When she started working again, I would still come home to freshly-cut fruit in the fridge and a clean-swept, orderly home. When she came home, she would claim the kitchen immediately to stir up flavors and aromas that made me salivate while studying. At night, she would stand under the antiquated wooden cupboards to cut cubes of radishes to make the kimchi that my father and I loved so much. Her wooden slate would contain fantails of shrimp and vibrant red peppers prepared for sautéing.
When I was seven, I was an ESL student. While at a teacher-parent conference, my mother recognized that I was struggling with English. Summer came and we drove to Kidsbooks in Kitsilano and my mother invested in McGraw-Hill textbooks. For every day of that summer, it was mandatory for me to sit down and to finish worksheets of English grammar. My mind was congested with auxiliary verbs and conjunctions. Every once in awhile I would interject with a plea to go outside and play. It would have been a lot easier for her to placate me and forgo all the tears and yelling wars, but she stuck by it.

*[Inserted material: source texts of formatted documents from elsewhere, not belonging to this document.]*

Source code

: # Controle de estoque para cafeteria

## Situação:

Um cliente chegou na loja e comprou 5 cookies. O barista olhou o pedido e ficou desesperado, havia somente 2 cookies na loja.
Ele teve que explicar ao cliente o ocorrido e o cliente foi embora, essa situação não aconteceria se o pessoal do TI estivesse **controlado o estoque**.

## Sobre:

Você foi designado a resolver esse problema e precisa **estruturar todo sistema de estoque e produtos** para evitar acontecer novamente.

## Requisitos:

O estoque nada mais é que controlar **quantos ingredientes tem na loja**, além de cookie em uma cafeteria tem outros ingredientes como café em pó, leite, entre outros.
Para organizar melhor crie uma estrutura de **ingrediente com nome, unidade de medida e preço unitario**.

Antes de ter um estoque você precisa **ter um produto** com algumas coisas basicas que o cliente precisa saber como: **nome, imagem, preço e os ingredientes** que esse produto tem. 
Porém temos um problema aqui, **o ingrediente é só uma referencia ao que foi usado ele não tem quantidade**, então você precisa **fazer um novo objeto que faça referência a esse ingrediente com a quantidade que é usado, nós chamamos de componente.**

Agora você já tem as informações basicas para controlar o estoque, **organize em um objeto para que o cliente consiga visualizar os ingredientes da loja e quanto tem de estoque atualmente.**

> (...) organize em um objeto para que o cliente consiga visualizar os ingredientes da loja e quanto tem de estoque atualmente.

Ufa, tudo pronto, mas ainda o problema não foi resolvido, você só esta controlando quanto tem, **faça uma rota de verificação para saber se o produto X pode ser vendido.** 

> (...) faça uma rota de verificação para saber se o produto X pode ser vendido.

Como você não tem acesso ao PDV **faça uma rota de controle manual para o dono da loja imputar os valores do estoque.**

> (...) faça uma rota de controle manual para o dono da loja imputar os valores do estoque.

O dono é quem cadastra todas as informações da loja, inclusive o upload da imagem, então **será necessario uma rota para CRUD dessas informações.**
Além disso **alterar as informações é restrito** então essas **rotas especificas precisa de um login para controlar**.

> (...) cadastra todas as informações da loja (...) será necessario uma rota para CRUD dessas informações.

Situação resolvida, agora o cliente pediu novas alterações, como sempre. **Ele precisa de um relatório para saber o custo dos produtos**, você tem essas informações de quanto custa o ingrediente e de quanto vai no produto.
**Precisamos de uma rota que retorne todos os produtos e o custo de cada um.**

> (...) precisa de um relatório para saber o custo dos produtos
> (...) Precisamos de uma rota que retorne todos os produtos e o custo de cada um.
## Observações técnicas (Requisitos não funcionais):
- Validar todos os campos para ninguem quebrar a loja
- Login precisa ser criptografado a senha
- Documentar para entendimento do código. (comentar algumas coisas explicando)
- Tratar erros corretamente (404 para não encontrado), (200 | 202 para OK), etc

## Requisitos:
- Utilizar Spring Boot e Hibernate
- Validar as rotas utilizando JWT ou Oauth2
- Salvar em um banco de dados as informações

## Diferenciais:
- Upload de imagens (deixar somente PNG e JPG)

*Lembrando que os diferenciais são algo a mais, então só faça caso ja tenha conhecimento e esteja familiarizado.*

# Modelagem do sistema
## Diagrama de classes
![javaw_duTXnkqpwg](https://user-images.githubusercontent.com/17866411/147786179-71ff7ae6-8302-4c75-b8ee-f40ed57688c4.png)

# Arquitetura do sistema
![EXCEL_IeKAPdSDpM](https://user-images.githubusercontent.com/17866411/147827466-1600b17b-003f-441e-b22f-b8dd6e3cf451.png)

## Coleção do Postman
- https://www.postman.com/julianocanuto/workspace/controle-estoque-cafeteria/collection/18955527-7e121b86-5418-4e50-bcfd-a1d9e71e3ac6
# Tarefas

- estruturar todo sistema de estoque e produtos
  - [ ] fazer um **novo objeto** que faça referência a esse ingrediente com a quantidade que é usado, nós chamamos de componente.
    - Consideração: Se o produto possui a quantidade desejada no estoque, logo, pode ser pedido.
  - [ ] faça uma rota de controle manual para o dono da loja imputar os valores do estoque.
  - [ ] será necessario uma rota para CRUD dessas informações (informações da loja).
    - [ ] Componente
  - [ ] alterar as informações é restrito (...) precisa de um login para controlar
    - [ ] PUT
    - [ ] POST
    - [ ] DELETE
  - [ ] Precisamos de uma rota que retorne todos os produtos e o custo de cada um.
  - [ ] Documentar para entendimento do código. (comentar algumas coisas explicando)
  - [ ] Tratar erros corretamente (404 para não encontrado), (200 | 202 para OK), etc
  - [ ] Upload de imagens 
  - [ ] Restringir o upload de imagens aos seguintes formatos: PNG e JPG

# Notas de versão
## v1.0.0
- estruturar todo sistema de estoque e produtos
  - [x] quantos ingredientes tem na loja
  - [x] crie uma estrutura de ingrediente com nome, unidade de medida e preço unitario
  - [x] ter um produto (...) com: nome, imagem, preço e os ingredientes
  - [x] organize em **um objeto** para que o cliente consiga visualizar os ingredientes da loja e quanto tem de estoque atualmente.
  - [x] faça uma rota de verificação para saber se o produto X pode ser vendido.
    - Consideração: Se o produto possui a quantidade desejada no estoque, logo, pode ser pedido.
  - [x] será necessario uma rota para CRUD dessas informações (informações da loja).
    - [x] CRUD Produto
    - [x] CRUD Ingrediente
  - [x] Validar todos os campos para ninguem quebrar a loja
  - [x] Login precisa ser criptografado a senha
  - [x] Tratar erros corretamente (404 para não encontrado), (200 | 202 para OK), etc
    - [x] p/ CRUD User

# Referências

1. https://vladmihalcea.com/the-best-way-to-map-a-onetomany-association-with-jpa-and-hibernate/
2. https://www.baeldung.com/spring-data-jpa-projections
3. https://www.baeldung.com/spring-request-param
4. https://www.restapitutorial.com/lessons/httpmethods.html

I wrote compositions and I wrote essays. She couldn't possibly foresee that twelve years later, English would be my forte and that I had come under the influence of the humanities. I returned to school that September and was placed in a group of six students who were gifted in English. Eventually, my knack for the language was translated into journalism and it was my ticket around the world. My mother did not know that I would be contributing articles to the Toronto Star or reporting during the 2010 Olympics when she first sat me down to develop my foundation.
In retrospect, all that I am today is very much in part to my mother. I cannot deny that we have the same laugh that rings off the walls. We have the same mannerisms. We fall asleep in the middle of movies. We both love floral patterns, vibrant flowers and the bane of our existence is anything related to interior décor. We can't pass up on sales and we are far too passionate about shoes, statement jewelry and quirky, colorful clothing. I raid her closet and she raids mine despite the solid forty-something years we have between each other.
We're both stubborn and strong-willed so when we argue, the whole neighborhood is probably made aware of it, but our faults are also our strengths because once we set our minds to reach Point A, we will get there. We share a top ten book list that includes “Love you Forever” by Robert Munsch. I see so much of my mother in me today and when I called home to wish her Happy Mother's Day today, I couldn't help but chuckle when she said: “Hello Michelle! I'm currently holding a Yard Sale right now. We've just opened and I've made four dollars. I'll call you later tonight! Remember to go eat lunch!”
It is so typical of her to be productive on a day that she's supposed to be resting. Happy Mother's Day.